Work required.
What lines in the following entries hold the word "utilizing"? Copy each one.

Record set.
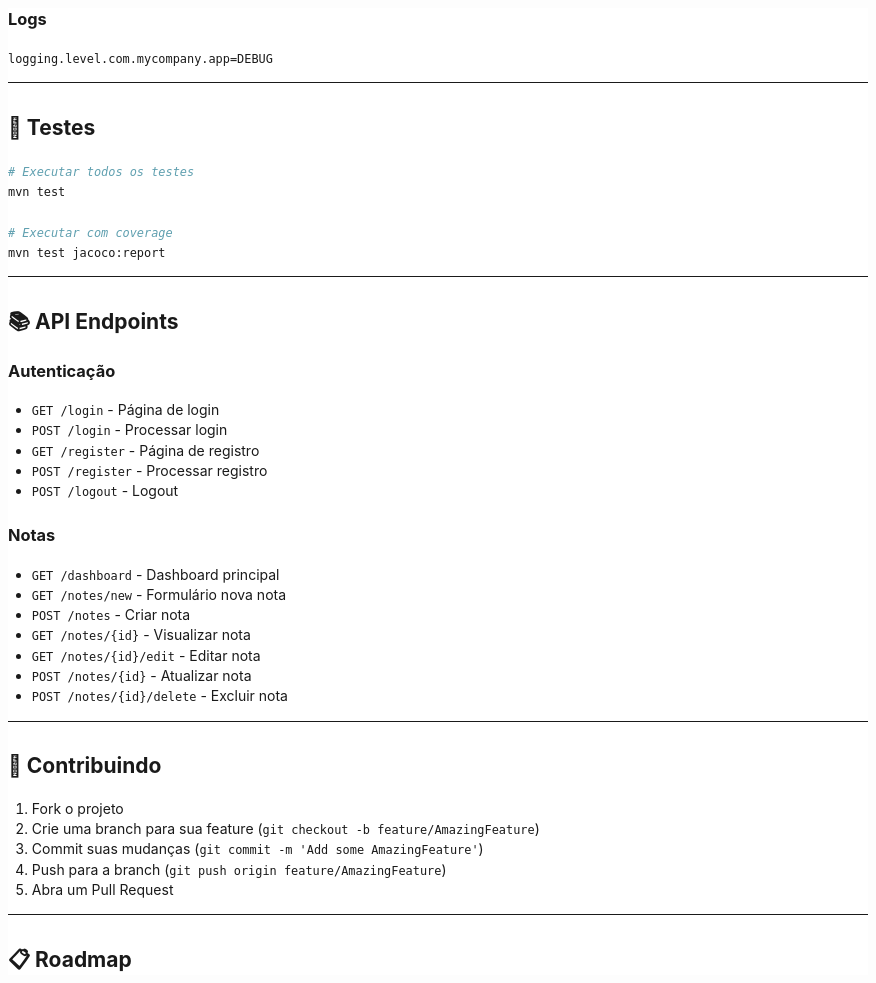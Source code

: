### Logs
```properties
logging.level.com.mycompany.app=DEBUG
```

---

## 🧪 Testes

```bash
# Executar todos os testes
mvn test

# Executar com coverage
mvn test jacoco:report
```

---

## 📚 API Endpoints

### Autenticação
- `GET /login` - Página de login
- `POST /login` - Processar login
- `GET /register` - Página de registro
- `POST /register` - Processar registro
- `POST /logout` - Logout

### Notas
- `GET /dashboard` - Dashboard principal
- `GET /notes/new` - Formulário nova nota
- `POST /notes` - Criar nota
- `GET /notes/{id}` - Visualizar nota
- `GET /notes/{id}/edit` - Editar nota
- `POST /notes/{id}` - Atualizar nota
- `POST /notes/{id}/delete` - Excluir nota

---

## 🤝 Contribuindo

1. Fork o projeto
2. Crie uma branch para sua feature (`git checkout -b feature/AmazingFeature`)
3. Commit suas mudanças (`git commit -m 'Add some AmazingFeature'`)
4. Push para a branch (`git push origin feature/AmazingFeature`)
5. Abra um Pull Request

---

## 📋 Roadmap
...
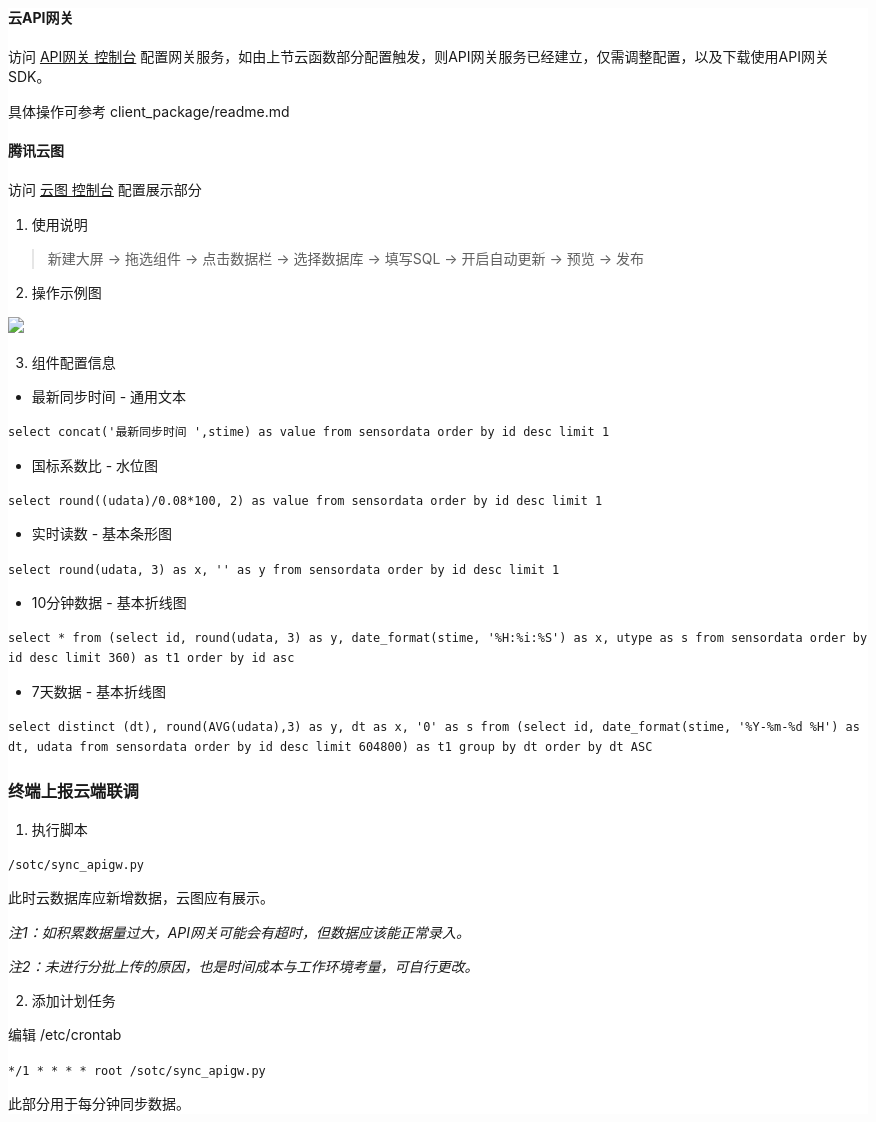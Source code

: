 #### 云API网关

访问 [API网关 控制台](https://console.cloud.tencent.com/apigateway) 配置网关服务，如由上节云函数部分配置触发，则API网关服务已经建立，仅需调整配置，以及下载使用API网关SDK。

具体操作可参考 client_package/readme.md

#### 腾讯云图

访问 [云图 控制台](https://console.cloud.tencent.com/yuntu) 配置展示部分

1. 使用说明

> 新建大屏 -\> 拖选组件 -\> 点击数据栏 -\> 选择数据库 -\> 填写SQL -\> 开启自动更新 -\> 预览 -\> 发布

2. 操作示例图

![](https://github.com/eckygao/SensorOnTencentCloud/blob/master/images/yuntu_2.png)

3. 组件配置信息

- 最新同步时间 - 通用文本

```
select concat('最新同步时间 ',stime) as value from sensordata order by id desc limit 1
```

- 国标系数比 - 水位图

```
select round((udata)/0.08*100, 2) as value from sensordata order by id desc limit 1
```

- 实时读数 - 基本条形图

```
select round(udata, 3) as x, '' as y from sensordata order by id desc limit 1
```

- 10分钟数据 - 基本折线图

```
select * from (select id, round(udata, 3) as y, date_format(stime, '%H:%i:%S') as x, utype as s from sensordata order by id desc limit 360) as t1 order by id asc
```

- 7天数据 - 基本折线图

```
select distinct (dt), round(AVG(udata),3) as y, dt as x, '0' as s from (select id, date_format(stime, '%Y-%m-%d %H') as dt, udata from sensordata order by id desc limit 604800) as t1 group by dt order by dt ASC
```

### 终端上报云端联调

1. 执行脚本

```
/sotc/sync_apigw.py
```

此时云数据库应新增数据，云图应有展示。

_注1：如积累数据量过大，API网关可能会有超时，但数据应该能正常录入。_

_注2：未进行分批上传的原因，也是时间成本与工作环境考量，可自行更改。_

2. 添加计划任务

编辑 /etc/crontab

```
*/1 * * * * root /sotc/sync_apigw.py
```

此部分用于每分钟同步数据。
--
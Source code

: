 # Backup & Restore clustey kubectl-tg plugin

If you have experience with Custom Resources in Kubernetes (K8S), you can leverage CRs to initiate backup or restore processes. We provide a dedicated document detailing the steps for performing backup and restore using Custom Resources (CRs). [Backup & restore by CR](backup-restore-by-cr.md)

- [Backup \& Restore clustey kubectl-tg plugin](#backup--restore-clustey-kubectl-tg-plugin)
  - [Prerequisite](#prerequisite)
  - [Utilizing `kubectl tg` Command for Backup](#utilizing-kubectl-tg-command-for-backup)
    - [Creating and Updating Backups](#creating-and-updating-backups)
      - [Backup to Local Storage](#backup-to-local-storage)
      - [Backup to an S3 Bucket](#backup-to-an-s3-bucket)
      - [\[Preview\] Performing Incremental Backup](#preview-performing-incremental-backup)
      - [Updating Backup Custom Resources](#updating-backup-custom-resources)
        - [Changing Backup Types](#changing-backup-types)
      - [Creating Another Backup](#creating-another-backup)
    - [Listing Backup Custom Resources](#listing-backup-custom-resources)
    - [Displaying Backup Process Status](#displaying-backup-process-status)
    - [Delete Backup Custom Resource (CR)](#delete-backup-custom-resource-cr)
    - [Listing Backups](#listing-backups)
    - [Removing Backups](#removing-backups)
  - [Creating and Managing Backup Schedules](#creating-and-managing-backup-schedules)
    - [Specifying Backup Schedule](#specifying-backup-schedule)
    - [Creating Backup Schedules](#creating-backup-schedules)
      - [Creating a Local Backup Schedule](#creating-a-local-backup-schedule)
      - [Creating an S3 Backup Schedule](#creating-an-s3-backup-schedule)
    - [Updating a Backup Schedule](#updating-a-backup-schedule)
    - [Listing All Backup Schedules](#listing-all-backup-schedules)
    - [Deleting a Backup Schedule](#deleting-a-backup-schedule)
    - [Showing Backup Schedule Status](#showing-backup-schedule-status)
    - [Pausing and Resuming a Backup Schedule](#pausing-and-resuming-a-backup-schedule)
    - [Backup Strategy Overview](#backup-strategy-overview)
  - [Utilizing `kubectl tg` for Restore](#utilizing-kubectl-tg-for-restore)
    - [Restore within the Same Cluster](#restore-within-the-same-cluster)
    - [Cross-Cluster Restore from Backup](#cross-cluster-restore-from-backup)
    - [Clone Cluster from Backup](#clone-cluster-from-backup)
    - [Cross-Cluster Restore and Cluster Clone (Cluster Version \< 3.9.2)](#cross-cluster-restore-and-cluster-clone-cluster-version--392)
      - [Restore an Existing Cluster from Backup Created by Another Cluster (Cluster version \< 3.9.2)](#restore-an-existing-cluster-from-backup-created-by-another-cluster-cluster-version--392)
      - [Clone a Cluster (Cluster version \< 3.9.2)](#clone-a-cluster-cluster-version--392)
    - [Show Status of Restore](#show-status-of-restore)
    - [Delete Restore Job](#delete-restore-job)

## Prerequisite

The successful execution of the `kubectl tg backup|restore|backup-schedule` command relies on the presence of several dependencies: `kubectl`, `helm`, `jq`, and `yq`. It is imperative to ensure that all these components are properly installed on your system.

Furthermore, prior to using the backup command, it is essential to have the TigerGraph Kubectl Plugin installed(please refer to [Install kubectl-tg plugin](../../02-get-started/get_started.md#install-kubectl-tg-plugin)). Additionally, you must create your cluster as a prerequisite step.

Solution to the exercise.
  - [Utilizing `kubectl tg` Command for Backup](#utilizing-kubectl-tg-command-for-backup)
  - [Utilizing `kubectl tg` for Restore](#utilizing-kubectl-tg-for-restore)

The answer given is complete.